## THE PROBLEM
Work through the entries below and show every line in which "ApiResponse" is found.

•••

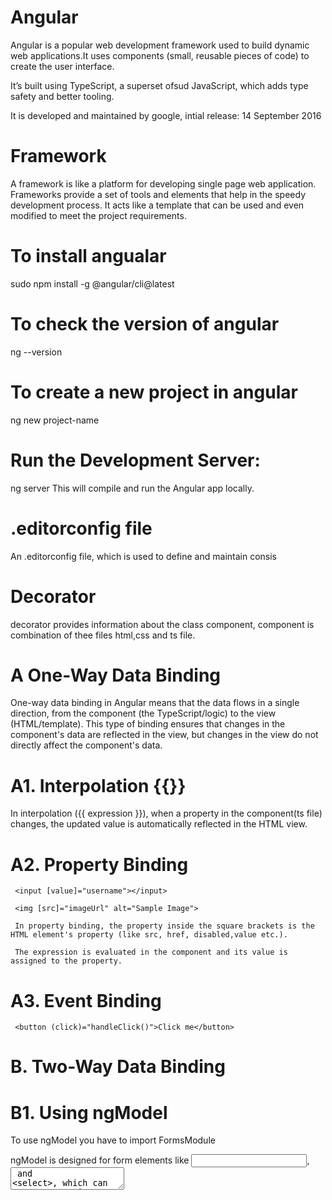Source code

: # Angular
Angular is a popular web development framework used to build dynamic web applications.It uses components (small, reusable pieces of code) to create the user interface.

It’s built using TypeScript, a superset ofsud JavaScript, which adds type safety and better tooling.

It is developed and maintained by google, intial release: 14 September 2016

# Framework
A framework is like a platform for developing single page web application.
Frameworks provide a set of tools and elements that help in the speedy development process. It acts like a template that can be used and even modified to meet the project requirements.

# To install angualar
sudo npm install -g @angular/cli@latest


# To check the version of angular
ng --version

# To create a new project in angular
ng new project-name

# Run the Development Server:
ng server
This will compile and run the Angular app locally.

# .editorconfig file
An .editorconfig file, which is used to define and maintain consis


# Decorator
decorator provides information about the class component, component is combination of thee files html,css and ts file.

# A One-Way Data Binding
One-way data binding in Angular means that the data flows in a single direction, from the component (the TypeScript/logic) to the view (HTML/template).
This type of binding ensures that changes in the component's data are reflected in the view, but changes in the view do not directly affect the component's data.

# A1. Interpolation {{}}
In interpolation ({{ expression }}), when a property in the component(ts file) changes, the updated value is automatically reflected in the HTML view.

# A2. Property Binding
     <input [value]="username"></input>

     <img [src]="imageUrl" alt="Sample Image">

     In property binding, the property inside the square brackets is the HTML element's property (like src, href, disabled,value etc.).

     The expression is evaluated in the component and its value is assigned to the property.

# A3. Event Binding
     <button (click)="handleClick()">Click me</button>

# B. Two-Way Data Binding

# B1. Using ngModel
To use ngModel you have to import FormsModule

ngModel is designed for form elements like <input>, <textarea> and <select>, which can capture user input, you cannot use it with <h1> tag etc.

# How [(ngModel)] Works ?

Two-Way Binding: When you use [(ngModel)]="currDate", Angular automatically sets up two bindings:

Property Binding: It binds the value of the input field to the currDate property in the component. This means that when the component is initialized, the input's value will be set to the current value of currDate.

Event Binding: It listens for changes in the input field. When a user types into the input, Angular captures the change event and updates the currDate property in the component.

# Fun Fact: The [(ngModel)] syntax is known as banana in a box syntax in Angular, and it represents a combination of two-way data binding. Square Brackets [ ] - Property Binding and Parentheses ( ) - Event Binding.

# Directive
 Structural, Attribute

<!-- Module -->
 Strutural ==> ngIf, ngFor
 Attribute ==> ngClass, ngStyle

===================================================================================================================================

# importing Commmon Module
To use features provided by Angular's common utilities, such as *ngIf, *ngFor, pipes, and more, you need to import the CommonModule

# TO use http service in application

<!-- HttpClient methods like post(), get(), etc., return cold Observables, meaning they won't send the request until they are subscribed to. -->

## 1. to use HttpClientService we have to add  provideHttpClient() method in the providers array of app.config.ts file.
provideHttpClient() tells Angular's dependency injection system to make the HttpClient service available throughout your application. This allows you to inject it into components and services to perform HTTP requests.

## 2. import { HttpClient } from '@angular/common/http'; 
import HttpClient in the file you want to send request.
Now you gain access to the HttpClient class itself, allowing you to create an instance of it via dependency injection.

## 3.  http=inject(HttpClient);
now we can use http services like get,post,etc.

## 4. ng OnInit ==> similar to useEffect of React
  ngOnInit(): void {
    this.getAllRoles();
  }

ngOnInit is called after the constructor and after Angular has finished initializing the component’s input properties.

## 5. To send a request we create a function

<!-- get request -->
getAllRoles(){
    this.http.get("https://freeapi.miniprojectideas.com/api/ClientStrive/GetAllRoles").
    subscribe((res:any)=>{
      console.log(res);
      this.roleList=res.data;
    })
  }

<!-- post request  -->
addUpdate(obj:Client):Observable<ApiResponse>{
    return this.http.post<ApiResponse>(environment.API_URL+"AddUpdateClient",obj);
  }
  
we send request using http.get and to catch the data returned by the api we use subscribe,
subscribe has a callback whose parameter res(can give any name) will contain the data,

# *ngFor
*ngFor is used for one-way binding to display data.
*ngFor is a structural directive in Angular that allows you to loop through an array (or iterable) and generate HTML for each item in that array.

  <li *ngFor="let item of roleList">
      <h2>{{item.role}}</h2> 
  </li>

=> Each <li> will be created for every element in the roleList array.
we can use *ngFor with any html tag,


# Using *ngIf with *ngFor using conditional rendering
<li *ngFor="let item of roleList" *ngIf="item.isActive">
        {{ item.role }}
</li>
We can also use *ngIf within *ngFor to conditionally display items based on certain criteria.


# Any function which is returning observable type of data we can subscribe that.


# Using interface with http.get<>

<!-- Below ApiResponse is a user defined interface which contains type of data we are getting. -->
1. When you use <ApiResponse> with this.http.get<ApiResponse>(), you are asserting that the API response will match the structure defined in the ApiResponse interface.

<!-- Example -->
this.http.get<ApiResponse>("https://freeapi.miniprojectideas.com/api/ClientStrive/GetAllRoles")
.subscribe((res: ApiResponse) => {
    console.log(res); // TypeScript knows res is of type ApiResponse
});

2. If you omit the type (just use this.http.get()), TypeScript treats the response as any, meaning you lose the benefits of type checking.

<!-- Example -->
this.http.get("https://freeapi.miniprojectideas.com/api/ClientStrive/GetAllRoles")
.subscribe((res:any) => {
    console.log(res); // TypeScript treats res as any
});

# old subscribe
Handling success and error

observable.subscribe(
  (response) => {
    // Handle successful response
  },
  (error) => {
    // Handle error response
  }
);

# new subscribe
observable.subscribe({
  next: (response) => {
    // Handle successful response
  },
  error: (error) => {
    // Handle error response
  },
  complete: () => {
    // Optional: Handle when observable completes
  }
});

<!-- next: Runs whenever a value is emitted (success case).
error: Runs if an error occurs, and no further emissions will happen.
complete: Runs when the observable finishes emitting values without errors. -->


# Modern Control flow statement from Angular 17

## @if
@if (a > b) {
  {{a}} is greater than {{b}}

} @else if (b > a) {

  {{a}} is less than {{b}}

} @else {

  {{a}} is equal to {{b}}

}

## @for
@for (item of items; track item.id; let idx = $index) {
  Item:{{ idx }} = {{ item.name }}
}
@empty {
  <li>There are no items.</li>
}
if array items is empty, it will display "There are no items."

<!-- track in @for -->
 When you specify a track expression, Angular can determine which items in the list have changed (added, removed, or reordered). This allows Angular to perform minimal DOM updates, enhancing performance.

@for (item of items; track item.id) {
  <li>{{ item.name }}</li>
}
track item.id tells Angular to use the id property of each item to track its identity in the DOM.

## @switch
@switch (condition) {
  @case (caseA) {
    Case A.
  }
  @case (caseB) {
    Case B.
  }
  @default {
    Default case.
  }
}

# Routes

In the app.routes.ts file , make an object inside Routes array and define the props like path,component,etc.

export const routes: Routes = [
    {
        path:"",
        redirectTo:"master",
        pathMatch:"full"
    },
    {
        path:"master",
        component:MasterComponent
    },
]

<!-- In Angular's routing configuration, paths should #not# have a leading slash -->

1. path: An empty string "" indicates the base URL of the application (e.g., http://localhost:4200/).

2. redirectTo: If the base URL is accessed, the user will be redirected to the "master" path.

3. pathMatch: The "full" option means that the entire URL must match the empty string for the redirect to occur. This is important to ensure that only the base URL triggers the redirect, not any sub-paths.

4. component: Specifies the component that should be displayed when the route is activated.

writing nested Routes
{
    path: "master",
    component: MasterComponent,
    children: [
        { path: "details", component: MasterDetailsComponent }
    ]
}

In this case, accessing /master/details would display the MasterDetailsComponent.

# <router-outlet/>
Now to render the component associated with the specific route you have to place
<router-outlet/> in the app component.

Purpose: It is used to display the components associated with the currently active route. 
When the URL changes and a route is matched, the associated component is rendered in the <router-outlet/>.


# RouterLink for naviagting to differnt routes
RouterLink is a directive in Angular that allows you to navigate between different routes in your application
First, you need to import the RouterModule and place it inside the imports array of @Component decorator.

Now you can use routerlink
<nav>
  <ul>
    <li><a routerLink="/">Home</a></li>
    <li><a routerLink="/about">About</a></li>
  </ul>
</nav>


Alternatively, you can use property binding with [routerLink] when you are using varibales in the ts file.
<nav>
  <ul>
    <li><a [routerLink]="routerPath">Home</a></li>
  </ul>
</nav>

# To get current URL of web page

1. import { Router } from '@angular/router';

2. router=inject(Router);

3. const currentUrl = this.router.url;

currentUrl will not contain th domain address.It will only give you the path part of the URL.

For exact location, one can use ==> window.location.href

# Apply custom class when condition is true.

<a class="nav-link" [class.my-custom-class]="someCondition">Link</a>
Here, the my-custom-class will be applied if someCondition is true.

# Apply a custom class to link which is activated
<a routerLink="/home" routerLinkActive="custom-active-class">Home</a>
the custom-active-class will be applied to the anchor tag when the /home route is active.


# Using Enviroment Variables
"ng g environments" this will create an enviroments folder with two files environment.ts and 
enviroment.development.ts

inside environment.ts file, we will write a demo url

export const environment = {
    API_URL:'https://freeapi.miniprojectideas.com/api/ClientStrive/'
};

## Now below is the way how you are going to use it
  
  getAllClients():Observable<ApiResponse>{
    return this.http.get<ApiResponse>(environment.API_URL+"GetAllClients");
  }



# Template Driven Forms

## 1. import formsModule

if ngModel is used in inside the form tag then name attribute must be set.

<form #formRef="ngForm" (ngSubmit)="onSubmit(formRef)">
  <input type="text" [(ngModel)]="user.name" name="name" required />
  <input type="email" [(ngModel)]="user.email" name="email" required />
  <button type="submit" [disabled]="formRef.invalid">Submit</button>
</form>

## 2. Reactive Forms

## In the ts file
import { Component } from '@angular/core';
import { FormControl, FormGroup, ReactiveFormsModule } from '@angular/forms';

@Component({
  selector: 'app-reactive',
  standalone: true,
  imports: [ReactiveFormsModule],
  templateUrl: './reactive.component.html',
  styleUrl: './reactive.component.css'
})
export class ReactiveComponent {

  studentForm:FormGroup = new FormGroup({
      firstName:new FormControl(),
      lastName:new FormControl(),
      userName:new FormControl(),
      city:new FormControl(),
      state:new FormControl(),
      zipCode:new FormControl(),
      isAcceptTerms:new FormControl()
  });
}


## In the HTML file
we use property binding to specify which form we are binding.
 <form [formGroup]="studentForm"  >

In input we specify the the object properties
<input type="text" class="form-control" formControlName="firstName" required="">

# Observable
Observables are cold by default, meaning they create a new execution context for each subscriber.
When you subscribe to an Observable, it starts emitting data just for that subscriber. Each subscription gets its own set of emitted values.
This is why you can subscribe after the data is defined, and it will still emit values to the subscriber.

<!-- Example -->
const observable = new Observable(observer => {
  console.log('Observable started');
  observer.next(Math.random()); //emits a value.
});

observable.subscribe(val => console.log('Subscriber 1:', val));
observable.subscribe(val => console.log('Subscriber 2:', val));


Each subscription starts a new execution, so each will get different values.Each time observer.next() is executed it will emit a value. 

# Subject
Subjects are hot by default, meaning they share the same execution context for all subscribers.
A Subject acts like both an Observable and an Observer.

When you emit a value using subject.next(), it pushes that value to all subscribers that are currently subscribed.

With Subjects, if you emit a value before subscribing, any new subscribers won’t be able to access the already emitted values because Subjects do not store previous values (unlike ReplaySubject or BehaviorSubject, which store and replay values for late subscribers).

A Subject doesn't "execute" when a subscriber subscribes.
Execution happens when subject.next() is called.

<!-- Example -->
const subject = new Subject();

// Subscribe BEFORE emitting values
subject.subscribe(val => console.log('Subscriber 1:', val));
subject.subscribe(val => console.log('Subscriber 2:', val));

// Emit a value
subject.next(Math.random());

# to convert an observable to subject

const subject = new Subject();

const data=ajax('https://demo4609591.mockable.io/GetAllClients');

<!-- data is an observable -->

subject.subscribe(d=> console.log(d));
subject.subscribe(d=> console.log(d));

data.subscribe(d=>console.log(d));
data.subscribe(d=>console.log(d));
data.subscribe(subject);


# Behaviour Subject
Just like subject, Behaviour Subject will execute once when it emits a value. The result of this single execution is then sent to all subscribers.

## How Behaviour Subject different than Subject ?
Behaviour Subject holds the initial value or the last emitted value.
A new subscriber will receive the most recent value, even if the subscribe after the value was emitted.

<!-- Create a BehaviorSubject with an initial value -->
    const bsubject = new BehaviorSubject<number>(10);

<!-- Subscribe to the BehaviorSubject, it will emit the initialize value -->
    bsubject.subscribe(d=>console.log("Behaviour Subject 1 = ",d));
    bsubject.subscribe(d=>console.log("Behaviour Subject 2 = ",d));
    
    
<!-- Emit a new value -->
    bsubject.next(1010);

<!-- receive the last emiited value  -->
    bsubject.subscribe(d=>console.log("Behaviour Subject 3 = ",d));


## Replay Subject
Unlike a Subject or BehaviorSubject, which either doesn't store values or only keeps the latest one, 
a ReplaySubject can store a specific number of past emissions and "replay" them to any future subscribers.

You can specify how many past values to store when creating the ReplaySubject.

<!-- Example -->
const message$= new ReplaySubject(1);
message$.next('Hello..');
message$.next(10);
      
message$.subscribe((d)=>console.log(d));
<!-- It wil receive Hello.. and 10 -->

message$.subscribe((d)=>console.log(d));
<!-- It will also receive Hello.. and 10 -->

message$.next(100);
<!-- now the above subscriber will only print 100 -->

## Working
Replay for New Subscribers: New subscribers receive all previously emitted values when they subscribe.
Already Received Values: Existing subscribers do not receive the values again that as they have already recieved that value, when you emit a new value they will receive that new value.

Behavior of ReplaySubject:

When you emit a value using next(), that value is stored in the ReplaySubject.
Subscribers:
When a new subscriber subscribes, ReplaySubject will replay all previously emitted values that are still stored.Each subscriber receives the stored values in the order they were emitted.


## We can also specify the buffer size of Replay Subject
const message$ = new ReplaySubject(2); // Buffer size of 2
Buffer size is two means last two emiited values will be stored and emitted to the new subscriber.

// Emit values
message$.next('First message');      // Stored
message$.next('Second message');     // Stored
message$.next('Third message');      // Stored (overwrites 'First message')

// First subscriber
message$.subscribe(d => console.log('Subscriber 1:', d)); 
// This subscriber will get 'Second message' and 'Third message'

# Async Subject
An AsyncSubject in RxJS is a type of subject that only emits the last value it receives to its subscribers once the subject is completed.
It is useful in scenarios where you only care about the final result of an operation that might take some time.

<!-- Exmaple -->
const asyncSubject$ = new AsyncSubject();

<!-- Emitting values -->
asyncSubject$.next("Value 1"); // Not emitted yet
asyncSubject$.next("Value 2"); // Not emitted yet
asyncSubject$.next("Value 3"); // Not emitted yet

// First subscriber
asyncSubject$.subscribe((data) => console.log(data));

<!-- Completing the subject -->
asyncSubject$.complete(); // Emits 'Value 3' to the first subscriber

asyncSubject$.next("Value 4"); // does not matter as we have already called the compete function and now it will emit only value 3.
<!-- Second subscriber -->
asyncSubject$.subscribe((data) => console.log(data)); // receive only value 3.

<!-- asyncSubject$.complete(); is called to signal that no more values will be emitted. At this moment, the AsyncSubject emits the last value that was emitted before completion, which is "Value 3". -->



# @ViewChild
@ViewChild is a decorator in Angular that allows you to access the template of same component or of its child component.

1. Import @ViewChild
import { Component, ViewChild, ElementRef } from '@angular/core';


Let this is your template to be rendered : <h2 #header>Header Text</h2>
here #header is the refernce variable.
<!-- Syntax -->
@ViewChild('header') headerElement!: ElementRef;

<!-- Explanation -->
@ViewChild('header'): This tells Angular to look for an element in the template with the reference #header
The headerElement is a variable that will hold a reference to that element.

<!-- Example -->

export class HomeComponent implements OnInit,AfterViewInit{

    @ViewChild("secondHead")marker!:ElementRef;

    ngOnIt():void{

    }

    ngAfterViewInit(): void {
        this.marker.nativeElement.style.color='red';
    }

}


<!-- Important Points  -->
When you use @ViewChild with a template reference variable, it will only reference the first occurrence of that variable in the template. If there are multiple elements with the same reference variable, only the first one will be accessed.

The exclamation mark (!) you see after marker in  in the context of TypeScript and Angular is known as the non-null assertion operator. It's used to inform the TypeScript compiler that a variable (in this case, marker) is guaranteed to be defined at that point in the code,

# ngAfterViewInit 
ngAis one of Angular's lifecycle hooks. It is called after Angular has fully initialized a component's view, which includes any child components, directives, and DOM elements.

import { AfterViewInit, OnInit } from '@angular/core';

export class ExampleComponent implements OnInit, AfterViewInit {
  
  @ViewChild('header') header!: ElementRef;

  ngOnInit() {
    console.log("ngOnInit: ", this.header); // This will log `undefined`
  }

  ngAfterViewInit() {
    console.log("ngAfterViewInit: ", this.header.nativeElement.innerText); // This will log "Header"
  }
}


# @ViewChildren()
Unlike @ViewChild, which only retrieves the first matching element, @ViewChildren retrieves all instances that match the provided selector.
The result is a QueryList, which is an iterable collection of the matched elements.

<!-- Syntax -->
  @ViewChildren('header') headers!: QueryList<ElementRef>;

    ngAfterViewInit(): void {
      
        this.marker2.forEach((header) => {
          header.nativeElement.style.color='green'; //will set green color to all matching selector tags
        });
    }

•••

## FINISHED EXERCISE
addUpdate(obj:Client):Observable<ApiResponse>{
    return this.http.post<ApiResponse>(environment.API_URL+"AddUpdateClient",obj);
<!-- Below ApiResponse is a user defined interface which contains type of data we are getting. -->
1. When you use <ApiResponse> with this.http.get<ApiResponse>(), you are asserting that the API response will match the structure defined in the ApiResponse interface.
this.http.get<ApiResponse>("https://freeapi.miniprojectideas.com/api/ClientStrive/GetAllRoles")
.subscribe((res: ApiResponse) => {
    console.log(res); // TypeScript knows res is of type ApiResponse
  getAllClients():Observable<ApiResponse>{
    return this.http.get<ApiResponse>(environment.API_URL+"GetAllClients");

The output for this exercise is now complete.